The study comprised 3827 elderly patients with schizophrenia. All demographic and clinical characteristics were shown in Table 1. The mean age of the patients was 72.89 (±6.37) years. Most patients (n = 2433, 63.57%) were in the 65–74 age group. Only 5.96% (n = 228) were found in the 85+ age group. There were more males than females in all age groups, except for the 65–74 age group. Most patients (n = 2253, 58.88%) were from low-income households, were veterans, or in casual/seasonal employment; this trend was more pronounced in males (n = 1380, 68.75%).
Most hospitals where patients use medical and health services were located in the North (n = 1279, 33.42%). More males used medical and health services in the North (n = 528, 26.31%) and East (n = 518, 25.81%) whereas females were mainly in the North (41.26%). Most patients, particularly males, used health services in local community hospitals (n = 1695, 44.29%).

3.1. Hospitalization

The mean days of first admission due to schizophrenia was 26 days; this period was longer in females than males (28 vs. 22), but shorter in the 85+ age group. The mean for the follow-up year was 4.11; this was shorter in males (3.58) and the 85+ age group (2.14). The schizophrenia-related and non-schizophrenia-related mean numbers of hospitalizations (not including the first admission) were 1.80 (±3.37) and 3.58 (±5.48), respectively. Significant age and sex differences were found in these variables (p < 0.05).

3.2. Deaths

A total of 49.62% (n = 1899/3827) of patients were deceased, which comprised 64.13% (n = 1218) of male and 35.86% (n = 681) of female elderly patients (Table 1). Mean ages at death were 73.50, 82.14 and 89.32 years old in the three age groups, respectively. Mean age at death was 78.77 for males, and 77.41 for females. Among different age groups, 40.36% in the 65–74 age group, 64.75% in the 75–84 age group, and 71.05% in the 85+ age group passed away throughout the study period.
The average time lengths between the first admission and their death in different age groups were 4.24, 3.33, and 1.87 years, respectively. The length of hospital stay was 111.49 days for male patients and 86.90 days for female patients. The numbers of hospitalizations were 6.18 and 4.50 for males and female patients.

3.3. Comorbidities

Table 2 and Table 3 show the CCI scores and the prevalence of each CCI in the study sample. It should be noted that some patients were diagnosed with more than one comorbidity. The average number of comorbid medical conditions was 1.82 (±1.98). Men were likely to have experienced more comorbidities than women (2.04 vs. 1.59). Dementia was the most frequent comorbidity across all age groups.
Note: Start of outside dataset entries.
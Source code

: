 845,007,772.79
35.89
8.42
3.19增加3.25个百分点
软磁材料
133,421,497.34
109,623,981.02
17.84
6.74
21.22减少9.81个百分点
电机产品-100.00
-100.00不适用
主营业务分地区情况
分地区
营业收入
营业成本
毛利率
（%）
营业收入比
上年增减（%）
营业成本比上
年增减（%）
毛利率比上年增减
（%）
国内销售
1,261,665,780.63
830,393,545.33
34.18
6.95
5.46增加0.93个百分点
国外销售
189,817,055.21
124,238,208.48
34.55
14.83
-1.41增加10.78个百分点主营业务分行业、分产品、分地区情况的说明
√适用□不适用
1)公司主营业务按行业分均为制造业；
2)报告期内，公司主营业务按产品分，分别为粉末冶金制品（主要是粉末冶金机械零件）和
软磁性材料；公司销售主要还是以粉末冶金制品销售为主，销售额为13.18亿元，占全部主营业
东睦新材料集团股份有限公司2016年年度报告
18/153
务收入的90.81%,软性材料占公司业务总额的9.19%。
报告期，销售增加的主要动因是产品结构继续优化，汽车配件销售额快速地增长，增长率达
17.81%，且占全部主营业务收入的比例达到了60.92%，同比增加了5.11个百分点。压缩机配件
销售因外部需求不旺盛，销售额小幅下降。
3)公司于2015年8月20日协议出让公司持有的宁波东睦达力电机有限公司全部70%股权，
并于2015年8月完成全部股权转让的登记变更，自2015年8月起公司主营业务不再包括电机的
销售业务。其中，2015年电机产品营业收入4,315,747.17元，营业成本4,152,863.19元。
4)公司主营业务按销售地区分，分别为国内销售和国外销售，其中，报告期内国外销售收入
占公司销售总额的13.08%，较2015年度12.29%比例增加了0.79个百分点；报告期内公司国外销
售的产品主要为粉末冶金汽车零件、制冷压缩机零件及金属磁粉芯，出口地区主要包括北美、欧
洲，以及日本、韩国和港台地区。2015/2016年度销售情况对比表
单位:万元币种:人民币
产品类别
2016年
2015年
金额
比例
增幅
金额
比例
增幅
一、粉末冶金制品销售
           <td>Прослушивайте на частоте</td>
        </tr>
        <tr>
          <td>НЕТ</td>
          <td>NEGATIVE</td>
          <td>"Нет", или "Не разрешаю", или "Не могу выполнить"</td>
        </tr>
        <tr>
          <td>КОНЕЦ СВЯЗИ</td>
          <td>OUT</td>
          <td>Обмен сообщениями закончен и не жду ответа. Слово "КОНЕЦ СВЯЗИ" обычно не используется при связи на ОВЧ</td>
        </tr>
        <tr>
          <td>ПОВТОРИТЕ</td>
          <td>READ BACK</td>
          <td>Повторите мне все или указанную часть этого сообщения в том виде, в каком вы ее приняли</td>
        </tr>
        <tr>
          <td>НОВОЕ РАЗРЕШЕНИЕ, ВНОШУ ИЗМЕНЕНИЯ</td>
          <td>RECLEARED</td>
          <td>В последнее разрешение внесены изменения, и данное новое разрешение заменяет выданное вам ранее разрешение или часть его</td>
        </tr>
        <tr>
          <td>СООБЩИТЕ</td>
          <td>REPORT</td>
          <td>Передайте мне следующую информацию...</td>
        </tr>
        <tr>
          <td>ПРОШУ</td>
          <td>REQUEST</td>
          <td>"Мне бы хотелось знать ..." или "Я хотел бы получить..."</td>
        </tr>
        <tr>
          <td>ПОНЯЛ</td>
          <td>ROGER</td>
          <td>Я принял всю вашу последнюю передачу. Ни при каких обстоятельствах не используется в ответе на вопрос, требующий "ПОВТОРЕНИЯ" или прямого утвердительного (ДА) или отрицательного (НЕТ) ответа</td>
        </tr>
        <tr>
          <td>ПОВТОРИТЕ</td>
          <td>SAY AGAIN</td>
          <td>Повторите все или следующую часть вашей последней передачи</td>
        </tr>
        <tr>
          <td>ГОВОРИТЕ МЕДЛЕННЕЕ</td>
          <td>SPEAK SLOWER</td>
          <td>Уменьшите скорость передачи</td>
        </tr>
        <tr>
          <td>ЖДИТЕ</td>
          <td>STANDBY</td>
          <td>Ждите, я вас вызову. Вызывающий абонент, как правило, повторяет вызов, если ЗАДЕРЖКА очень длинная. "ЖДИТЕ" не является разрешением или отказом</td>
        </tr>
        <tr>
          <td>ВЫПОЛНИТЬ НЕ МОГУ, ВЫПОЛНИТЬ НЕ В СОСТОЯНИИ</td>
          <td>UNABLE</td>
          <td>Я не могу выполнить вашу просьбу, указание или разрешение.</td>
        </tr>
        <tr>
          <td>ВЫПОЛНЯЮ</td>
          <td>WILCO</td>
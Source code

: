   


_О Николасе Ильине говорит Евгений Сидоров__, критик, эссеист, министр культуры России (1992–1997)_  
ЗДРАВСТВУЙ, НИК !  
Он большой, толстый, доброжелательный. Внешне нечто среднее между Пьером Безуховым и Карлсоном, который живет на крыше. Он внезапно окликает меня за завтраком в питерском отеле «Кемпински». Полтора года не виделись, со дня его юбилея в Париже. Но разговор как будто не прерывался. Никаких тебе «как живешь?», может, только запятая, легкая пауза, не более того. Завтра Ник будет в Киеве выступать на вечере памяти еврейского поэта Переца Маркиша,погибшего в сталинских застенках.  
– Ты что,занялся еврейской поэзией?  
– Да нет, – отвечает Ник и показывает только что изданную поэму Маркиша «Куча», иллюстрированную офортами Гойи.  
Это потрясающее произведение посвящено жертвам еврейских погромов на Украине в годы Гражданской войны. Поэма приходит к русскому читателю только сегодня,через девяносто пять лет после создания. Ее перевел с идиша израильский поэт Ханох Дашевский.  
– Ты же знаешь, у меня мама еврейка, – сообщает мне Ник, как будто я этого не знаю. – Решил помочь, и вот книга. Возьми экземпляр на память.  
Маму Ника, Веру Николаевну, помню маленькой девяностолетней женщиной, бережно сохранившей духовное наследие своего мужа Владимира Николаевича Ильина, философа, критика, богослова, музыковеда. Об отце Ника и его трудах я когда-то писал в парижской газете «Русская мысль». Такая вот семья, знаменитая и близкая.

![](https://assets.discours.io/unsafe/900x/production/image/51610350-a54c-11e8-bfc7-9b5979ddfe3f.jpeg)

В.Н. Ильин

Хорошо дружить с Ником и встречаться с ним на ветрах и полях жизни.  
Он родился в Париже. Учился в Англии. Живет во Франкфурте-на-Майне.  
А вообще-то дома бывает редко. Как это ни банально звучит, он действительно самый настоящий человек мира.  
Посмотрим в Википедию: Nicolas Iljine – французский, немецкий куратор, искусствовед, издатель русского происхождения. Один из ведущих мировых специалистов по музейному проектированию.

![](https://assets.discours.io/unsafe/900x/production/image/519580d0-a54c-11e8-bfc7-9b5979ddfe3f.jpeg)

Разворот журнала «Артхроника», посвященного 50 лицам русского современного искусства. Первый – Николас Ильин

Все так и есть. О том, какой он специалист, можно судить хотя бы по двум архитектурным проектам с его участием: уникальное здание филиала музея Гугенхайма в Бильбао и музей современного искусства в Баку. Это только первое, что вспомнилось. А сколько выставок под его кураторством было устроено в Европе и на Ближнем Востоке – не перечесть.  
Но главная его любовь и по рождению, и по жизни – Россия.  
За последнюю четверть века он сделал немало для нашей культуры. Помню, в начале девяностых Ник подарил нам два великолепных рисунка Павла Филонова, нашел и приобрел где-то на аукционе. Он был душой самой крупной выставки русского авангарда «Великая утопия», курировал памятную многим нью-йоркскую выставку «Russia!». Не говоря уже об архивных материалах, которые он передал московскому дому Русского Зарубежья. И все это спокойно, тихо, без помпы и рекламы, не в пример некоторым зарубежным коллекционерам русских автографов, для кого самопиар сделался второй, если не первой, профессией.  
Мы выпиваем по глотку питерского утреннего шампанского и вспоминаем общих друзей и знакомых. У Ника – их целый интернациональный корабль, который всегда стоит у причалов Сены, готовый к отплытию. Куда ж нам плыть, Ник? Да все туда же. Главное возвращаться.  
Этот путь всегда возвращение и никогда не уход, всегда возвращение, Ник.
The top 2–5 most common comorbidities across the age groups were similar, namely diabetes, peptic ulcer disease, chronic pulmonary disease, and cerebrovascular disease.
Nearly 30% (n = 1090) were diagnosed with ≥3 medical conditions. When the cut-off point was set at 3, 71.52% of the patients has low CCI scores (<3), whereas 28.48% had high CCI scores (≥3).
The most frequent medical conditions were dementia (33.81%), chronic pulmonary disease (25.42%) and diabetes (22.29%). The top five most prevalent comorbidities were similar among different age groups. Particularly, dementia (68.42%) and chronic pulmonary disease (48.25%) rose rapidly in the 85+ age group.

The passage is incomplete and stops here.